¶ Query geekery motivated by music geekery · 27 January 2025 listen/tech
The listening-history tools in Curio include a thing for telling you the top genres from your listening year, because I think that's interesting.
Counting genres with Dactal, the query language in Curio, is easy. Or, at least, counting them in the simplest way is easy:
Take the list of artists (in this case the artists whose new 2024 songs you listened to in 2024), group them by genre, sort the genres by count.
Artists can and often do belong to multiple genres, though, so you might reasonably guess that some these overlap: symphonic metal and symphonic power metal; anime, j-rock, alt-idol, idol rock?
One very simple algorithm for reducing a set of overlapping categories to a smaller representative set is to take the genre with the most artists, then remove all the artists with that genre (whether they have other genres or not), then repeat. Dactal has a looping operator for doing this kind of thing. We need a few other query features to make the loop we need, but it's still fairly simple:
? is the Dactal start operator, which is implied at the beginning of a query and thus often doesn't actually appear at all, but here we use it to effectively interleave queries that keep track of the genres we've found and the artists we have left. We begin with all the artists and no genres, and then the indented subquery does two things:
- remove the artists from the last genre, using the set disjunction filter :!~~ (which does nothing the first time, because there are no genres yet)

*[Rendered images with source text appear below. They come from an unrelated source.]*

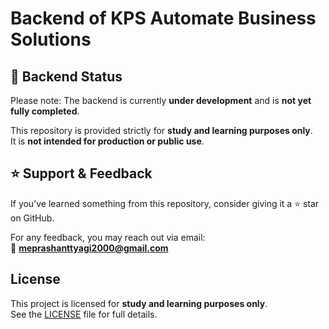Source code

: # Backend of KPS Automate Business Solutions

## 🚧 Backend Status

Please note: The backend is currently **under development** and is **not yet fully completed**.

This repository is provided strictly for **study and learning purposes only**.  
It is **not intended for production or public use**.

## ⭐ Support & Feedback

If you’ve learned something from this repository, consider giving it a ⭐ star on GitHub.

For any feedback, you may reach out via email:  
📧 **meprashanttyagi2000@gmail.com**

## License

This project is licensed for **study and learning purposes only**.  
See the [LICENSE](./LICENSE) file for full details.
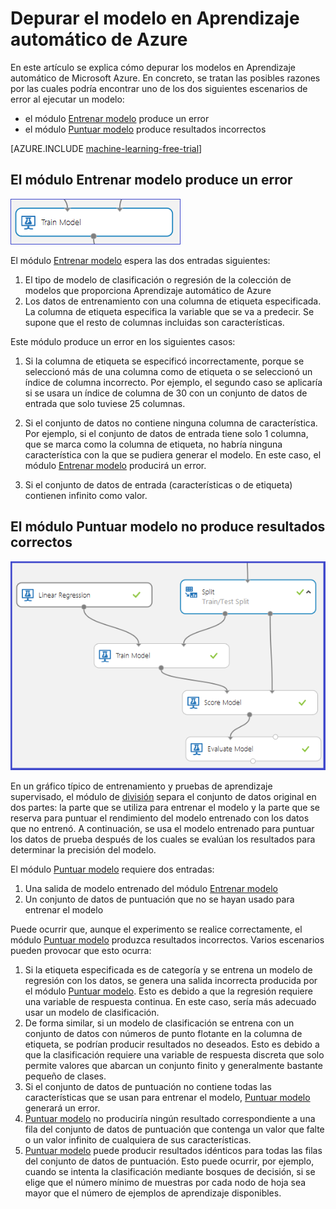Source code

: <properties 
	pageTitle="Depurar el modelo en Aprendizaje automático de Azure | Microsoft Azure" 
	description="Explica cómo depurar el modelo en Aprendizaje automático de Azure." 
	services="machine-learning"
	documentationCenter="" 
	authors="garyericson" 
	manager="paulettm" 
	editor="cgronlun"/>

<tags 
	ms.service="machine-learning" 
	ms.workload="data-services" 
	ms.tgt_pltfrm="na" 
	ms.devlang="na" 
	ms.topic="article" 
	ms.date="04/29/2015" 
	ms.author="bradsev;garye" />

# Depurar el modelo en Aprendizaje automático de Azure

En este artículo se explica cómo depurar los modelos en Aprendizaje automático de Microsoft Azure. En concreto, se tratan las posibles razones por las cuales podría encontrar uno de los dos siguientes escenarios de error al ejecutar un modelo:

* el módulo [Entrenar modelo][train-model] produce un error 
* el módulo [Puntuar modelo][score-model] produce resultados incorrectos 

[AZURE.INCLUDE [machine-learning-free-trial](../../includes/machine-learning-free-trial.md)]

## El módulo Entrenar modelo produce un error

![imagen1](./media/machine-learning-debug-models/train_model-1.png)

El módulo [Entrenar modelo][train-model] espera las dos entradas siguientes:

1. El tipo de modelo de clasificación o regresión de la colección de modelos que proporciona Aprendizaje automático de Azure
2. Los datos de entrenamiento con una columna de etiqueta especificada. La columna de etiqueta especifica la variable que se va a predecir. Se supone que el resto de columnas incluidas son características.

Este módulo produce un error en los siguientes casos:

1. Si la columna de etiqueta se especificó incorrectamente, porque se seleccionó más de una columna como de etiqueta o se seleccionó un índice de columna incorrecto. Por ejemplo, el segundo caso se aplicaría si se usara un índice de columna de 30 con un conjunto de datos de entrada que solo tuviese 25 columnas.

2. Si el conjunto de datos no contiene ninguna columna de característica. Por ejemplo, si el conjunto de datos de entrada tiene solo 1 columna, que se marca como la columna de etiqueta, no habría ninguna característica con la que se pudiera generar el modelo. En este caso, el módulo [Entrenar modelo][train-model] producirá un error.

3. Si el conjunto de datos de entrada (características o de etiqueta) contienen infinito como valor.


## El módulo Puntuar modelo no produce resultados correctos

![imagen2](./media/machine-learning-debug-models/train_test-2.png)

En un gráfico típico de entrenamiento y pruebas de aprendizaje supervisado, el módulo de [división][split] separa el conjunto de datos original en dos partes: la parte que se utiliza para entrenar el modelo y la parte que se reserva para puntuar el rendimiento del modelo entrenado con los datos que no entrenó. A continuación, se usa el modelo entrenado para puntuar los datos de prueba después de los cuales se evalúan los resultados para determinar la precisión del modelo.

El módulo [Puntuar modelo][score-model] requiere dos entradas:

1. Una salida de modelo entrenado del módulo [Entrenar modelo][train-model]
2. Un conjunto de datos de puntuación que no se hayan usado para entrenar el modelo

Puede ocurrir que, aunque el experimento se realice correctamente, el módulo [Puntuar modelo][score-model] produzca resultados incorrectos. Varios escenarios pueden provocar que esto ocurra:

1. Si la etiqueta especificada es de categoría y se entrena un modelo de regresión con los datos, se genera una salida incorrecta producida por el módulo [Puntuar modelo][score-model]. Esto es debido a que la regresión requiere una variable de respuesta continua. En este caso, sería más adecuado usar un modelo de clasificación. 
2. De forma similar, si un modelo de clasificación se entrena con un conjunto de datos con números de punto flotante en la columna de etiqueta, se podrían producir resultados no deseados. Esto es debido a que la clasificación requiere una variable de respuesta discreta que solo permite valores que abarcan un conjunto finito y generalmente bastante pequeño de clases.
3. Si el conjunto de datos de puntuación no contiene todas las características que se usan para entrenar el modelo, [Puntuar modelo][score-model] generará un error.
4. [Puntuar modelo][score-model] no produciría ningún resultado correspondiente a una fila del conjunto de datos de puntuación que contenga un valor que falte o un valor infinito de cualquiera de sus características.
5. [Puntuar modelo][score-model] puede producir resultados idénticos para todas las filas del conjunto de datos de puntuación. Esto puede ocurrir, por ejemplo, cuando se intenta la clasificación mediante bosques de decisión, si se elige que el número mínimo de muestras por cada nodo de hoja sea mayor que el número de ejemplos de aprendizaje disponibles.


<!-- Module References -->
[score-model]: https://msdn.microsoft.com/library/azure/401b4f92-e724-4d5a-be81-d5b0ff9bdb33/
[split]: https://msdn.microsoft.com/library/azure/70530644-c97a-4ab6-85f7-88bf30a8be5f/
[train-model]: https://msdn.microsoft.com/library/azure/5cc7053e-aa30-450d-96c0-dae4be720977/
 

<!---HONumber=August15_HO6-->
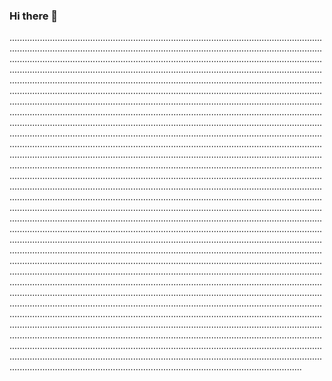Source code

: ### Hi there 👋

........................................................................................................................................................................................................................................................................................................................................................................................................................................................................................................................................................................................................................................................................................................................................................................................................................................................................................................................................................................................................................................................................................................................................................................................................................................................................................................................................................................................................................................................................................................................................................................................................................................................................................................................................................................................................................................................................................................................................................................................................................................................................................................................................................................................................................................................................................................................................................................................................................................................................................................................................................................................................................................................................................................................................................................................................................................................................................................................................................................................................................................................................................................................................................................................................................................................................................................................................................................................................................................................................................................................................................................................................................................................................................................................................................................................................................................................................................................................................................................................................................................................................................................................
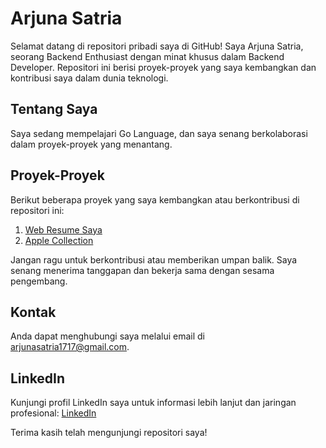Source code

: # Arjuna Satria

Selamat datang di repositori pribadi saya di GitHub! Saya Arjuna Satria, seorang Backend Enthusiast dengan minat khusus dalam Backend Developer. Repositori ini berisi proyek-proyek yang saya kembangkan dan kontribusi saya dalam dunia teknologi.

## Tentang Saya

Saya sedang mempelajari Go Language, dan saya senang berkolaborasi dalam proyek-proyek yang menantang.

## Proyek-Proyek

Berikut beberapa proyek yang saya kembangkan atau berkontribusi di repositori ini:

1. [Web Resume Saya](https://arjunastrw.github.io/resumejuna.github.io/)
2. [Apple Collection](https://arjunastrw.github.io/applecollection.github.io/)

Jangan ragu untuk berkontribusi atau memberikan umpan balik. Saya senang menerima tanggapan dan bekerja sama dengan sesama pengembang.

## Kontak

Anda dapat menghubungi saya melalui email di [arjunasatria1717@gmail.com](mailto:arjunasatria1717@gmail.com).

## LinkedIn

Kunjungi profil LinkedIn saya untuk informasi lebih lanjut dan jaringan profesional: [LinkedIn](https://www.linkedin.com/in/arjuna-satria-212a59242/)

Terima kasih telah mengunjungi repositori saya!

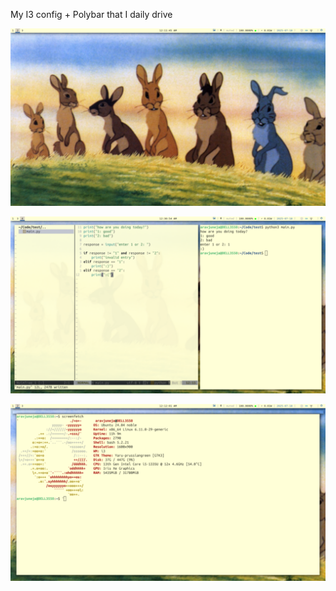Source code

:  My I3 config + Polybar that I daily drive
 
 

![](./screenshot1.png)  

![](./screenshot3.png)  

![](./screenshot2.png)  

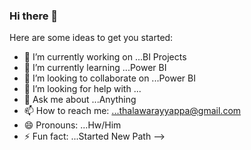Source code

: ### Hi there 👋



Here are some ideas to get you started:

- 🔭 I’m currently working on ...BI Projects
- 🌱 I’m currently learning ...Power BI
- 👯 I’m looking to collaborate on ...Power BI
- 🤔 I’m looking for help with ...
- 💬 Ask me about ...Anything
- 📫 How to reach me: ...thalawarayyappa@gmail.com  
- 😄 Pronouns: ...Hw/Him
- ⚡ Fun fact: ...Started New Path
-->
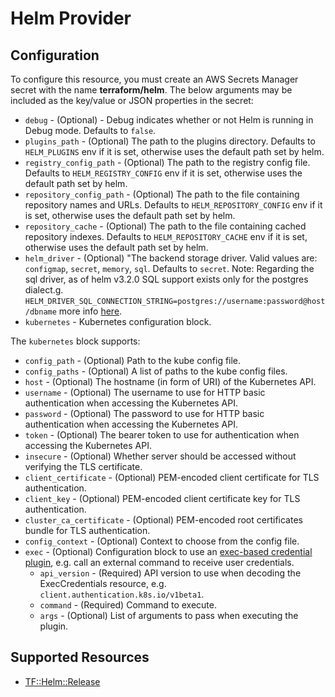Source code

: # Helm Provider

## Configuration

To configure this resource, you must create an AWS Secrets Manager secret with the name **terraform/helm**. The below arguments may be included as the key/value or JSON properties in the secret:

* `debug` - (Optional) - Debug indicates whether or not Helm is running in Debug mode. Defaults to `false`.
* `plugins_path` - (Optional) The path to the plugins directory. Defaults to `HELM_PLUGINS` env if it is set, otherwise uses the default path set by helm.
* `registry_config_path` - (Optional) The path to the registry config file. Defaults to `HELM_REGISTRY_CONFIG` env if it is set, otherwise uses the default path set by helm.
* `repository_config_path` - (Optional) The path to the file containing repository names and URLs. Defaults to `HELM_REPOSITORY_CONFIG` env if it is set, otherwise uses the default path set by helm.
* `repository_cache` - (Optional) The path to the file containing cached repository indexes. Defaults to `HELM_REPOSITORY_CACHE` env if it is set, otherwise uses the default path set by helm.
* `helm_driver` - (Optional) "The backend storage driver. Valid values are: `configmap`, `secret`, `memory`, `sql`. Defaults to `secret`.
  Note: Regarding the sql driver, as of helm v3.2.0 SQL support exists only for the postgres dialect.g. `HELM_DRIVER_SQL_CONNECTION_STRING=postgres://username:password@host/dbname` more info [here](https://pkg.go.dev/github.com/lib/pq).
* `kubernetes` - Kubernetes configuration block.

The `kubernetes` block supports:

* `config_path` - (Optional) Path to the kube config file.
* `config_paths` - (Optional) A list of paths to the kube config files.
* `host` - (Optional) The hostname (in form of URI) of the Kubernetes API.
* `username` - (Optional) The username to use for HTTP basic authentication when accessing the Kubernetes API.
* `password` - (Optional) The password to use for HTTP basic authentication when accessing the Kubernetes API.
* `token` - (Optional) The bearer token to use for authentication when accessing the Kubernetes API.
* `insecure` - (Optional) Whether server should be accessed without verifying the TLS certificate.
* `client_certificate` - (Optional) PEM-encoded client certificate for TLS authentication.
* `client_key` - (Optional) PEM-encoded client certificate key for TLS authentication.
* `cluster_ca_certificate` - (Optional) PEM-encoded root certificates bundle for TLS authentication.
* `config_context` - (Optional) Context to choose from the config file.
* `exec` - (Optional) Configuration block to use an [exec-based credential plugin](https://kubernetes.io/docs/reference/access-authn-authz/authentication/#client-go-credential-plugins), e.g. call an external command to receive user credentials.
  * `api_version` - (Required) API version to use when decoding the ExecCredentials resource, e.g. `client.authentication.k8s.io/v1beta1`.
  * `command` - (Required) Command to execute.
  * `args` - (Optional) List of arguments to pass when executing the plugin.


## Supported Resources

* [TF::Helm::Release](../resources/helm/TF-Helm-Release/docs/README.md)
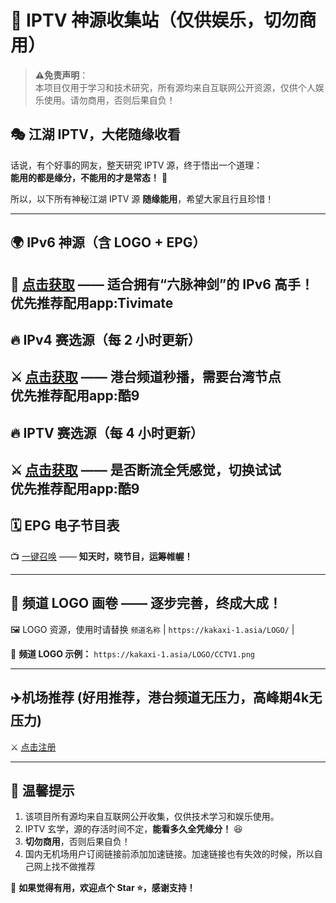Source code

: 
# 📡 IPTV 神源收集站（仅供娱乐，切勿商用）  

> **⚠️免责声明**：  
> 本项目仅用于学习和技术研究，所有源均来自互联网公开资源，仅供个人娱乐使用。请勿商用，否则后果自负！  

## 🎭 江湖 IPTV，大佬随缘收看  

话说，有个好事的网友，整天研究 IPTV 源，终于悟出一个道理：  
**能用的都是缘分，不能用的才是常态！** 🤣  

所以，以下所有神秘江湖 IPTV 源 **随缘能用**，希望大家且行且珍惜！  

---

## 🌍 IPv6 神源（含 LOGO + EPG）  
📜 [点击获取](https://kakaxi-1.asia/ipv6.m3u) —— **适合拥有“六脉神剑”的 IPv6 高手！**  
优先推荐配用app:Tivimate
---

## 🔥 IPv4 赛选源（每 2 小时更新）  
⚔️ [点击获取](https://kakaxi-1.asia/ipv4.txt) —— **港台频道秒播，需要台湾节点**  
优先推荐配用app:酷9
---

## 🔥 IPTV 赛选源（每 4 小时更新）  
⚔️ [点击获取](https://kakaxi-1.asia/iptv.txt) —— **是否断流全凭感觉，切换试试**  
优先推荐配用app:酷9
---

## 🗓️ EPG 电子节目表  
📺 [一键召唤](https://kakaxi-1.asia/epg.xml) —— **知天时，晓节目，运筹帷幄！**  

---

## 🎨 频道 LOGO 画卷  —— **逐步完善，终成大成！**  
🖼️ LOGO 资源，使用时请替换 `频道名称` | `https://kakaxi-1.asia/LOGO/` |

📢 **频道 LOGO 示例：** `https://kakaxi-1.asia/LOGO/CCTV1.png` 

---

##  ✈️机场推荐  (好用推荐，港台频道无压力，高峰期4k无压力)
⚔️ [点击注册](https://biuu.top/register?code=EjZHyGjE)

---

## 📢 温馨提示  

1. 该项目所有源均来自互联网公开收集，仅供技术学习和娱乐使用。  
2. IPTV 玄学，源的存活时间不定，**能看多久全凭缘分！** 😆  
3. **切勿商用**，否则后果自负！  
4. 国内无机场用户订阅链接前添加加速链接。加速链接也有失效的时候，所以自己网上找不做推荐

🙏 **如果觉得有用，欢迎点个 Star ⭐，感谢支持！**  
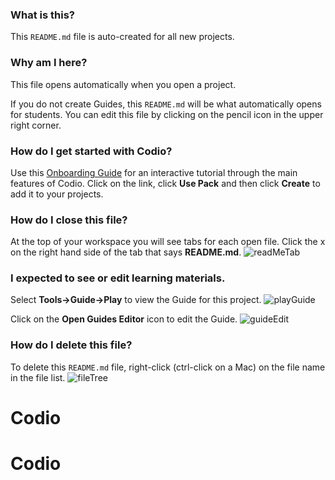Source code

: ### What is this?
This `README.md` file is auto-created for all new projects.

### Why am I here?
This file opens automatically when you open a project. 

If you do not create Guides, this `README.md` will be what automatically opens for students. You can edit this file by clicking on the pencil icon in the upper right corner.

### How do I get started with Codio?
Use this [Onboarding Guide](https://codio.com/home/starter-packs/2ae8501b-e5f7-4b07-8e9f-adb155fc6d10) for an interactive tutorial through the main features of Codio. Click on the link, click **Use Pack** and then click **Create** to add it to your projects.

### How do I close this file?
At the top of your workspace you will see tabs for each open file. Click the x on the right hand side of the tab that says **README.md**.
![readMeTab](https://global.codio.com/platform/readme.resources/readMeTab.png)

### I expected to see or edit learning materials.
Select **Tools->Guide->Play** to view the Guide for this project.
![playGuide](https://global.codio.com/platform/readme.resources/playGuide.png)

Click on the **Open Guides Editor** icon to edit the Guide.
![guideEdit](https://global.codio.com/platform/readme.resources/guideEdit.png)

### How do I delete this file?
To delete this `README.md` file, right-click (ctrl-click on a Mac) on the file name in the file list.
![fileTree](https://global.codio.com/platform/readme.resources/fileTree.png)
# Codio
# Codio
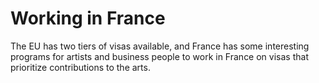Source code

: # Working in France
The EU has two tiers of visas available, and France has some interesting programs for artists and business people to work in France on visas that prioritize contributions to the arts.
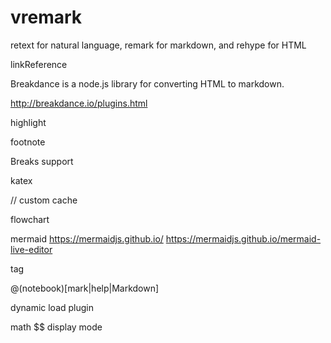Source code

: # vremark

retext for natural language, remark for markdown, and rehype for HTML

linkReference


Breakdance is a node.js library for converting HTML to markdown.


http://breakdance.io/plugins.html

highlight

footnote

Breaks support


katex



// custom cache 

flowchart



mermaid
https://mermaidjs.github.io/
https://mermaidjs.github.io/mermaid-live-editor


tag

@(notebook)[mark|help|Markdown]


dynamic load plugin 

math $$ display mode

- find the top genre for the artists we have left and add it to the existing list of topgenres
The ?? loop operator at the end of the subquery tells it to repeat until it produces the same result twice (meaning there's nothing left to add), which happens for me after 139 loops:
This is a little better. Flipping back and forth, I see that j-rock was 5th in the raw version, with 62 artists, but in the looping version it drops to 13th, because only 36 of those 62 artists aren't part of any higher-ranked genres. Similarly, symphonic power metal drops from 6th to 12th. Japanese alternative rock moves up, because only 1 of those 56 artists was being double-counted before.
Really, though, this list of 139 "representative" genres still overstates the granularity into which my listening is emotionally organized. If you do not tend to use the words "granularity" and "emotionally" in the same sentences in your internal monologue, then you should probably cut your losses and tune out now. In order to cluster genres instead of just subsetting them, we need almost every major feature of Dactal:
I'm not going to claim this is "easy", but I've written variations on this algorithm in Ruby, Python, SQL and Javascript over the years, and I can tell you that all of those versions were much longer and involved way more punctuation than this, in addition to a lot more words that are about computers instead of about music.
The first two steps of the clustering loop are about the same as in the simpler version: eliminate any artists we've already used, and then find the top genre. Here we're scoring genres by summing up the square roots of artist points, instead of just counting artists, to measure a combination of listening breadth and listening depth, but that's added complexity in the question, not just the answer.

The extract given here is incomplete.